In nomine Patris et Filii et Spiritui Sancti. Amen.

Menjelang akhir tahun 2009 lalu, dunia dihebohkan dengan situasi krisis keuangan yang menimpa sendi – sendi perekonomian Negara Amerika Serikat. Ibarat sebuah kartu domino yang berdiri tegap lalu dijatuhkan berturutan dari depan dan menimpa kartu – kartu domino lainnya yang berdiri di belakangnya, segera saja krisis finansial tersebut merembet ke negara – negara lainnya di luar Amerika Serikat, termasuk Indonesia.

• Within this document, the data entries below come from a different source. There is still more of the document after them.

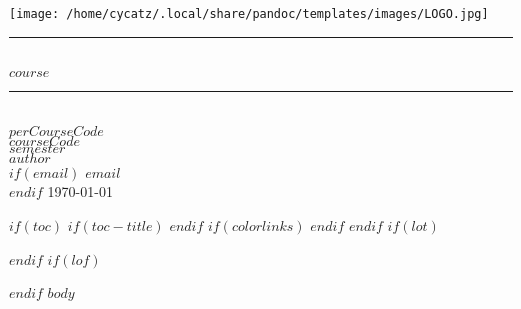 \documentclass[
$if(fontsize)$
  $fontsize$,
$endif$
$if(lang)$
  $babel-lang$,
$endif$
$if(papersize)$
  $papersize$paper,
$endif$
$if(handout)$
  handout,
$endif$
$if(aspectratio)$
  aspectratio=$aspectratio$,
$endif$
$for(classoption)$
  $classoption$$sep$,
$endfor$
]{$documentclass$}
\begin{document}
	\begin{titlepage}
		\centering
		\vspace*{0.1cm}
		\texttt{[image: /home/cycatz/.local/share/pandoc/templates/images/LOGO.jpg]}\\[0.2cm] 
		\rule{\linewidth}{0.2 mm} \\[0.4 cm]
		{\huge $course$}\\
		\rule{\linewidth}{0.3 mm} \\[1.5 cm]
		\textsc{\Large $perCourseCode$}\\[0.5 cm]				%
		\textsc{\large $courseCode$}\\[0.5 cm]				%
		\textsc{\large $semester$}\\[0.5 cm]				%
		\vspace*{\fill}
		\large{$author$}\\
		$if(email)$
		\large{$email$}\\
		$endif$
		\large{\today}
	\end{titlepage}
$if(toc)$
	$if(toc-title)$
		\renewcommand*\contentsname{$toc-title$}
	$endif$
	$if(colorlinks)$
		\hypersetup{linkcolor=$if(toccolor)$$toccolor$$else$$endif$}
	$endif$
	\setcounter{tocdepth}{$toc-depth$}
	\tableofcontents
$endif$
$if(lot)$
	\listoftables
$endif$
$if(lof)$
	\listoffigures
$endif$
$body$
\end{document}
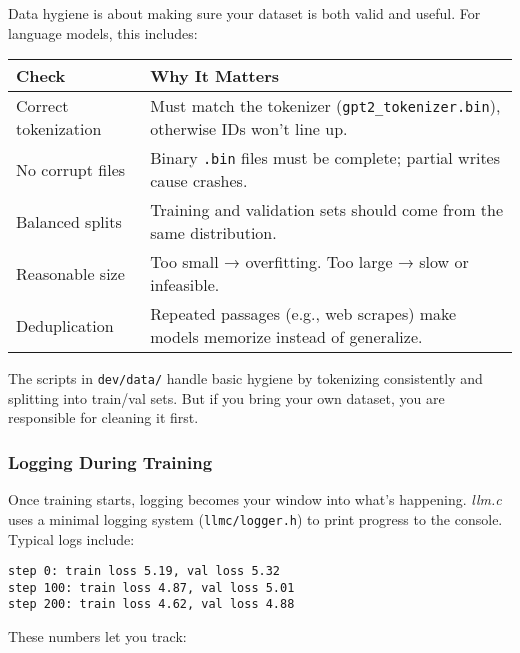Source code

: \documentclass[
  letterpaper,
  DIV=11,
  numbers=noendperiod]{scrreprt}
\begin{document}
Data hygiene is about making sure your dataset is both valid and useful.
For language models, this includes:

\begin{longtable}[]{@{}
  >{\raggedright\arraybackslash}p{}
  >{\raggedright\arraybackslash}p{}@{}}
\toprule\noalign{}
\begin{minipage}[b]{\linewidth}\raggedright
Check
\end{minipage} & \begin{minipage}[b]{\linewidth}\raggedright
Why It Matters
\end{minipage} \\
\midrule\noalign{}
\endhead
\bottomrule\noalign{}
\endlastfoot
Correct tokenization & Must match the tokenizer
(\texttt{gpt2\_tokenizer.bin}), otherwise IDs won't line up. \\
No corrupt files & Binary \texttt{.bin} files must be complete; partial
writes cause crashes. \\
Balanced splits & Training and validation sets should come from the same
distribution. \\
Reasonable size & Too small → overfitting. Too large → slow or
infeasible. \\
Deduplication & Repeated passages (e.g., web scrapes) make models
memorize instead of generalize. \\
\end{longtable}

The scripts in \texttt{dev/data/} handle basic hygiene by tokenizing
consistently and splitting into train/val sets. But if you bring your
own dataset, you are responsible for cleaning it first.

\subsubsection{Logging During Training}\label{logging-during-training}

Once training starts, logging becomes your window into what's happening.
\emph{llm.c} uses a minimal logging system (\texttt{llmc/logger.h}) to
print progress to the console. Typical logs include:

\begin{verbatim}
step 0: train loss 5.19, val loss 5.32
step 100: train loss 4.87, val loss 5.01
step 200: train loss 4.62, val loss 4.88
\end{verbatim}

These numbers let you track:
\end{document}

Krisis keuangan yang dialami oleh Indonesia memang diakui tidak separah yang terjadi pada tahun 1997, tapi tetap saja kondisi demikian membuat Pemerintah Indonesia merasa perlu membuat beberapa langkah antisipasi untuk menekan seminimal mungkin dampak krisis tersebut agar tidak merembet terlalu jauh ke sendi – sendi perekonomian masyarakat Indonesia. Yang lebih memprihatinkan kita semua tentunya juga adanya aksi teror bom di Hotel JW Marriot dan Hotel Ritz Carlton pada hari Jumat tanggal 17 Juli 2009 lalu yang turut memperburuk sektor kepariwisataan Indonesia.
Berkaitan dengan situasi krisis itu, sebagai bagian dari warga Negara Indonesia, melalui bacaan Injil hari Minggu tanggal 26 Juli 2009 ini yang diambil dari Injil St. Yohanes 6 : 1 – 15, kita bersama – sama diajak oleh GerejaNya untuk merenungkan akan karya belas kasih jasmani dan rohani sebagaimana juga terangkum dalam Katekismus Gereja Katholik. Dengan melakukan karya belas kasih tersebut seperti yang diajarkan oleh GerejaNya dalam Ajaran Sosial Gereja, tentunya kita diminta untuk turut andil memperhatikan sesama kita, khususnya yang terkena dampak krisis keuangan global sekarang ini. Adapun karya belas kasih jasmani dimaksud adalah : memberi makan mereka yang lapar, memberi minum mereka yang haus, memberi tumpangan kepada orang asing, memberi pakaian kepada mereka yang telanjang, mengunjungi orang sakit, mengunjungi orang tahanan dan menguburkan orang mati (bdk Mat. 25:34 – 40). Sedangkan karya belas kasih rohani adalah : mengajar (Kis 8:35-39), memberi nasehat (1 Tes 5:9-11), menghibur (Rom 12:15), mempertobatkan atau menegur orang berdosa (Kis 2:40-41, Yak 5:19-20), mengampuni semua kesalahan (Mat 18:21-22), dan menanggung dengan sabar hati (1Kor 13:5), berdoa bagi sesama, baik yang hidup maupun yang sudah meninggal (Yak 5:16, 2Mak 12:45).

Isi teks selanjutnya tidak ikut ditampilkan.